A Chinese government worker in the ancient Silk Road oasis of Kashgar beckons two women to her streetside stand and logs their details under the gaze of a surveillance camera. Their offense: wearing veils.
The “Project Beauty” campaign aims to discourage women from covering their faces — a religious practice for some Muslim Uighurs, the largest ethnic group in China’s Xinjiang region — in an attempt to improve security.
However, critics warn the effort could sow resentment and backfire instead.
“We need to hold on to our traditions and they should understand that,” said a 25-year-old woman who has been registered twice.
Offenders were made to watch a film about the joys of exposing their faces, she added, speaking behind a white crocheted covering.
“The movie doesn’t change a lot of people’s minds,” she said, like others, declining to be named.
Xinjiang, a vast area bordering Pakistan and Central Asia in China’s far west, beyond the furthest reaches of the Great Wall, has followed Islam for centuries. It came under Chinese control most recently during the Qing Dynasty in the late 1800s.
For years it has seen sporadic unrest by Uighurs, which rights groups say is driven by cultural oppression and intrusive security measures, but which China attributes to extremist religion, terrorism and separatism.
Authorities’ concerns intensified after a deadly attack in Beijing’s Tiananmen Square last month that police blamed on Uighurs.
Kashgar residents say veil restrictions sparked at least one deadly conflict this year near the city, where 90 percent of the area’s 3.3 million residents are Uighur.
“For the Chinese government the causal process is: The Islamic extremists ask for independence, ask for separatism, then that’s why they set very strict limits on Uighurs’ religious activities,” said Shan Wei (單偉), a political scientist at the National University of Singapore.
“For the Uighurs’ part, it’s: ‘OK, I wasn’t involved in any political movements, I’m not a separatist at all, but you set so many stupid restrictions on my daily religious activities that I hate you,’” he added, pointing out that China’s other Muslim minorities did not face such rules.

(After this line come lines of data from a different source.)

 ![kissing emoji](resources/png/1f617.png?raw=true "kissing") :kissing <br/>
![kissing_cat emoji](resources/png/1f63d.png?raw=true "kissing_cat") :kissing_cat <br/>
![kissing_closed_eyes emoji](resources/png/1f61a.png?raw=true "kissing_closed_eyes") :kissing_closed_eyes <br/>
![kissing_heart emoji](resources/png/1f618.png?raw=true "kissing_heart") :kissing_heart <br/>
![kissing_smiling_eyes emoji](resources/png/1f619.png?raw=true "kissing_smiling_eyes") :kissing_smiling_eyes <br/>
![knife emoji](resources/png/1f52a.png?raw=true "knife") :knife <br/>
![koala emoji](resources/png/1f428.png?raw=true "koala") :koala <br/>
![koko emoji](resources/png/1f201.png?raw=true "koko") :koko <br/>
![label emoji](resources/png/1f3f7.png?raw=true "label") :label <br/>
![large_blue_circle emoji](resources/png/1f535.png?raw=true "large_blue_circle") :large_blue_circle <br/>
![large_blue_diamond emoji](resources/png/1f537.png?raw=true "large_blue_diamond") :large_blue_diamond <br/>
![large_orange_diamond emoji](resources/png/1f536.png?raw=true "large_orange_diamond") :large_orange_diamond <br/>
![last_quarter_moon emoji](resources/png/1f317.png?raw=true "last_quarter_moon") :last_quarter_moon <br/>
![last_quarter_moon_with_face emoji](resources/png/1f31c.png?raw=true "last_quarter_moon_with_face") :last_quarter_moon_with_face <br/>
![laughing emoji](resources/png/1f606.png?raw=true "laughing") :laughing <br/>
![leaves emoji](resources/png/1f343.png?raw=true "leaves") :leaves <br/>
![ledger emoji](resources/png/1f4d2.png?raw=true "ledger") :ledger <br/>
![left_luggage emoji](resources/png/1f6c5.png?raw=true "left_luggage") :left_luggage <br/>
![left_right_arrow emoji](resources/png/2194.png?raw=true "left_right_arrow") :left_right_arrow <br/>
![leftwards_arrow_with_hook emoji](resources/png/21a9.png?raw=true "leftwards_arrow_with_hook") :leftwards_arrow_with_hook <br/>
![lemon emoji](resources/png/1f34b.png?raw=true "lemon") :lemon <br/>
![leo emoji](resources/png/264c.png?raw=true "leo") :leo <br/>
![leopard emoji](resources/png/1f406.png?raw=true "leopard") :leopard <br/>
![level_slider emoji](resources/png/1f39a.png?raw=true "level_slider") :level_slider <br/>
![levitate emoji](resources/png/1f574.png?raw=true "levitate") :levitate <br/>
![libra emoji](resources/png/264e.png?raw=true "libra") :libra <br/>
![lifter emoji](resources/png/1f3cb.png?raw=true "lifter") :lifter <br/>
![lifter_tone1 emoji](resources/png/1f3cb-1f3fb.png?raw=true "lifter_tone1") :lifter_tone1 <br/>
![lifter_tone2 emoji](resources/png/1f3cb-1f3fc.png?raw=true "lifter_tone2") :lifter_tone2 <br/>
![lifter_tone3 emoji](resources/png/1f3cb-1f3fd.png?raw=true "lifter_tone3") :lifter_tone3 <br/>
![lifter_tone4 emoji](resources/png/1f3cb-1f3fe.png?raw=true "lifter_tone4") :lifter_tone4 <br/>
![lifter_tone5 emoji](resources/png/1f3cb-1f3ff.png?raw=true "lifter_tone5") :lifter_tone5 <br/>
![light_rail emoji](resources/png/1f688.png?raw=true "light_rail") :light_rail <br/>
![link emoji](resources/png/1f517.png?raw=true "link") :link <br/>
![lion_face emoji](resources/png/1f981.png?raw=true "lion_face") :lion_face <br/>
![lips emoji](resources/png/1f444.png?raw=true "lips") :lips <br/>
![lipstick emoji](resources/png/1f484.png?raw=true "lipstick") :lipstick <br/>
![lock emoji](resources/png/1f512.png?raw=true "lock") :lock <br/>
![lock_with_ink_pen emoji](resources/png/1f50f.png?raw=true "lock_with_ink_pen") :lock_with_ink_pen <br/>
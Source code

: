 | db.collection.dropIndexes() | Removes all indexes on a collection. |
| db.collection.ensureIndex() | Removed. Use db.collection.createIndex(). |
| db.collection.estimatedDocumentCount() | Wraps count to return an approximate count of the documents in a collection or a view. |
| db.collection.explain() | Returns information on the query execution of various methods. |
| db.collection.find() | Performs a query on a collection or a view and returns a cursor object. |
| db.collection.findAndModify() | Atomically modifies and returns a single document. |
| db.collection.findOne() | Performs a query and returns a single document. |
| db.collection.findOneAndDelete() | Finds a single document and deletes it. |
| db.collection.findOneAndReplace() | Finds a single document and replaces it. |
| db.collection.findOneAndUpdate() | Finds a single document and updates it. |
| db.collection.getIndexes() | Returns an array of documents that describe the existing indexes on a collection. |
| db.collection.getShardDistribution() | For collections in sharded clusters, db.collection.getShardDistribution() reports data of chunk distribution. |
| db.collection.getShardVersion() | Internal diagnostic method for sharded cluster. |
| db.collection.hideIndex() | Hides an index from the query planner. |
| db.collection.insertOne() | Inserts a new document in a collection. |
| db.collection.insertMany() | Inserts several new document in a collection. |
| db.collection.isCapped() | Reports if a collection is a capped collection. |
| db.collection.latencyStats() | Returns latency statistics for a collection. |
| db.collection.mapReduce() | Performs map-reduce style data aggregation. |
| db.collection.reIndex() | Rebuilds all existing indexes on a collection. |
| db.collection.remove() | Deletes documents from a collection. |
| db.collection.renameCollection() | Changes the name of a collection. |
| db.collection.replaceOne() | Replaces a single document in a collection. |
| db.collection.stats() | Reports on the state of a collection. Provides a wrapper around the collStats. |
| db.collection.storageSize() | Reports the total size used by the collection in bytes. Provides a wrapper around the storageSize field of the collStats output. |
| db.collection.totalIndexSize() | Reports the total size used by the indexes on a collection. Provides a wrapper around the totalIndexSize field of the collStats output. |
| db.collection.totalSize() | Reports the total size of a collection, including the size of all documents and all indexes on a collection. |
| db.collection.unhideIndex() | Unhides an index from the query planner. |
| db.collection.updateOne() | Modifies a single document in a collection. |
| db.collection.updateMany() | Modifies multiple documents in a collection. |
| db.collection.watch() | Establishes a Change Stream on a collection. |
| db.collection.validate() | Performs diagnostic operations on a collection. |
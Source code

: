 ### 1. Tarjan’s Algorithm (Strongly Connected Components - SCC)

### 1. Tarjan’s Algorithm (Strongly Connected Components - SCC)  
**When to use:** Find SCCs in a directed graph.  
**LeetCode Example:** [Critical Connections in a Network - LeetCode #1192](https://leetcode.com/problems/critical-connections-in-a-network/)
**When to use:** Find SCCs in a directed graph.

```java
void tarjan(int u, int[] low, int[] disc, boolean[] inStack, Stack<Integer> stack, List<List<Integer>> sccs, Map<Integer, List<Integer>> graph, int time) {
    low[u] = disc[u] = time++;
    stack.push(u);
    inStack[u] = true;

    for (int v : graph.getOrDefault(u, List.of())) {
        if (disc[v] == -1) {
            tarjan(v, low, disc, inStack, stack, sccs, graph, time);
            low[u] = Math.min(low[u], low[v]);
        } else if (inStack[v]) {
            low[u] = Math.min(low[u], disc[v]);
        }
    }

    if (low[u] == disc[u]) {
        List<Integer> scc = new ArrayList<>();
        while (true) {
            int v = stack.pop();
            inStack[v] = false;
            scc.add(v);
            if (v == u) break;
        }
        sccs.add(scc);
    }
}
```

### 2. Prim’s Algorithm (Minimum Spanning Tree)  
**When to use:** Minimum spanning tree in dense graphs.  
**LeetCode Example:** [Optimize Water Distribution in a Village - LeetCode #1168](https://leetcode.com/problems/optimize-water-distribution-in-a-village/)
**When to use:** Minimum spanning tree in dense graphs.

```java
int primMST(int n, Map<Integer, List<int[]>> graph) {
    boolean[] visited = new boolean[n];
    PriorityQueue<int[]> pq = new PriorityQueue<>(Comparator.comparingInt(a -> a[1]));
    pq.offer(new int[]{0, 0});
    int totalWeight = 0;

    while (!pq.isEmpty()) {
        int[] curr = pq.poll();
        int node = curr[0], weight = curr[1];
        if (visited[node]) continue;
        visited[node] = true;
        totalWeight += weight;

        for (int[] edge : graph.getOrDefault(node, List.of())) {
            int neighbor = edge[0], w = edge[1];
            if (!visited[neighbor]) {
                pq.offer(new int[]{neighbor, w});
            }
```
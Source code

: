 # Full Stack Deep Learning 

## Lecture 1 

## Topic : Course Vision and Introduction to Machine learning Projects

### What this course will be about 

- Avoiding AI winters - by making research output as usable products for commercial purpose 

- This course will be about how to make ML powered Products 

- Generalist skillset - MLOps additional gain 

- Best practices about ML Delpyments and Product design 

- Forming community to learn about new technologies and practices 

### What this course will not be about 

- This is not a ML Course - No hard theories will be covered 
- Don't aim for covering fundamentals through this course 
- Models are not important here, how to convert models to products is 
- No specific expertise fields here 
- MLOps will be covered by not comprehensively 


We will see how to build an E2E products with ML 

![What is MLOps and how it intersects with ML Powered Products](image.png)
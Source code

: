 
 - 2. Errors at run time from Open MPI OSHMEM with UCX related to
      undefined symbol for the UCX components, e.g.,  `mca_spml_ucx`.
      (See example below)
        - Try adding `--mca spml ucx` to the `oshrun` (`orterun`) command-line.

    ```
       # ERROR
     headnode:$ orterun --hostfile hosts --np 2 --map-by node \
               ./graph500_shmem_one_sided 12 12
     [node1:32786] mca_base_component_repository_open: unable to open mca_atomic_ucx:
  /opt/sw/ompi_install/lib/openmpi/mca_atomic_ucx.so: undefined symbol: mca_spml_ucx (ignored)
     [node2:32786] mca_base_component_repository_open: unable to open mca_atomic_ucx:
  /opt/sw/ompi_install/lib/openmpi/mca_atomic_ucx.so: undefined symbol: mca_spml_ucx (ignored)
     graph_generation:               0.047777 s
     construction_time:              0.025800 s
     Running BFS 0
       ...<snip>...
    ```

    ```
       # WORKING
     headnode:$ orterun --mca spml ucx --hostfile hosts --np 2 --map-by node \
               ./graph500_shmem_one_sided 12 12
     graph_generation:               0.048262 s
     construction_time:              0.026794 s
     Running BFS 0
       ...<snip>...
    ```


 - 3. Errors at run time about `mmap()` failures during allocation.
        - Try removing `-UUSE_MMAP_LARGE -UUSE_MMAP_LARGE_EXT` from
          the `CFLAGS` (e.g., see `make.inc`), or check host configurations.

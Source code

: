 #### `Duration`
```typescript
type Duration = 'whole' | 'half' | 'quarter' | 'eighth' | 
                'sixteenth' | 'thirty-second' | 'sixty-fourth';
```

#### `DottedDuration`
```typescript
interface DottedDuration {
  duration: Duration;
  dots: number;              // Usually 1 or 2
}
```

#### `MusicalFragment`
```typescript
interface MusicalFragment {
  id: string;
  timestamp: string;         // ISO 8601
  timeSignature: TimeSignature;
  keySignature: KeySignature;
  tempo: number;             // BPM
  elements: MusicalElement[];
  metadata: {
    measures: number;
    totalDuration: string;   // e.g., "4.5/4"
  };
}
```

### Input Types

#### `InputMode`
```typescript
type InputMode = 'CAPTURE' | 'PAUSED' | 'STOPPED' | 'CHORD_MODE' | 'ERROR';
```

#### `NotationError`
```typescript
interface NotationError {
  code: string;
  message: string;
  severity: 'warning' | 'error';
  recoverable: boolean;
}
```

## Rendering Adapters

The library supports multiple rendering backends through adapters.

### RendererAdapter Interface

Women in Kashgar sport a range of coverings, from bright scarves draped stylishly over hairdos that leave their necks exposed, to somber Saudi-style black fabric cloaking all but their eyes.
Policies to stop them covering their faces, and to a lesser extent their hair, are not publicized. City authorities declined to comment and Xinjiang officials could not be reached.
However, “Project Beauty” stands could be seen around the city, and a tailor said campaign staff had instructed him not to make the full-length robes often worn with face coverings.
Other residents said that to enter government offices, banks or courts, women had to remove their veils and men shave their beards, another Muslim practice.
In Hotan, another predominantly Uighur city 500km to the east, at least one hospital received government forms to report back on veiled patients.
A Xinjiang government Web portal featuring Project Beauty did not mention banning veils, but listed its goals as promoting local beauty products and other goods, and encouraging women to be “practitioners of modern culture.”
The Xinjiang Daily, run by the Communist Party, warned of the potential dangers of Islamic dress in a July opinion piece.
“Some people with ulterior motives are distorting religious teachings” and “inciting young people to do jihad,” it said, adding that black robes induced depression and scared babies.
The ruling party has periodically sought to stamp out veiling since taking power in 1949, first launching an atheism drive and banning the headgear altogether in the 1960s and 1970s, said Gardner Bovingdon, a Xinjiang expert at Indiana University Bloomington.
Restrictions relaxed in the 1980s as China opened up, but tightened again in the following decade after religiously tinged protests broke out.
A worker at a Project Beauty checkpoint cited “security” as a motive for the campaign.
Some Uighurs endorsed the authorities’ precautions, saying thieves or suicide bombers might exploit the outfits to hide packages and their identity.
However, they also argued that some officials’ aggressive approach sparked resentment and violence, including an April attack by Uighurs on police in Maralbishi County outside Kashgar that left 21 people dead.
State media blamed “terrorists” who “regularly watched video clips advocating religious extremism.”
A few Uighur residents said the “real reason” was that an official tried to force a woman to remove her veil and “people got upset.”
“They should have explained slowly that wearing these things is not allowed, we know you are good guys, but some criminals wear the veil and robe to do suicide bombs and other bad things,” one said.
A Uighur metalworker complained that women taught from youth to veil found it hard to change, and that other Chinese Muslim men grew beards, but only Uighurs were labeled terrorists.
Some women took a pragmatic view. A 35-year-old bakery owner with a gauzy orange scarf wrapped around a bun said the need to unveil in government buildings did not overly bother her. Women were becoming less strict about veiling in any case, she said.
Others remove their face covers before approaching Project Beauty checkpoints to avoid trouble, said a 19-year-old woman from a jade-selling family.
The “Beauty” people were everywhere, she said.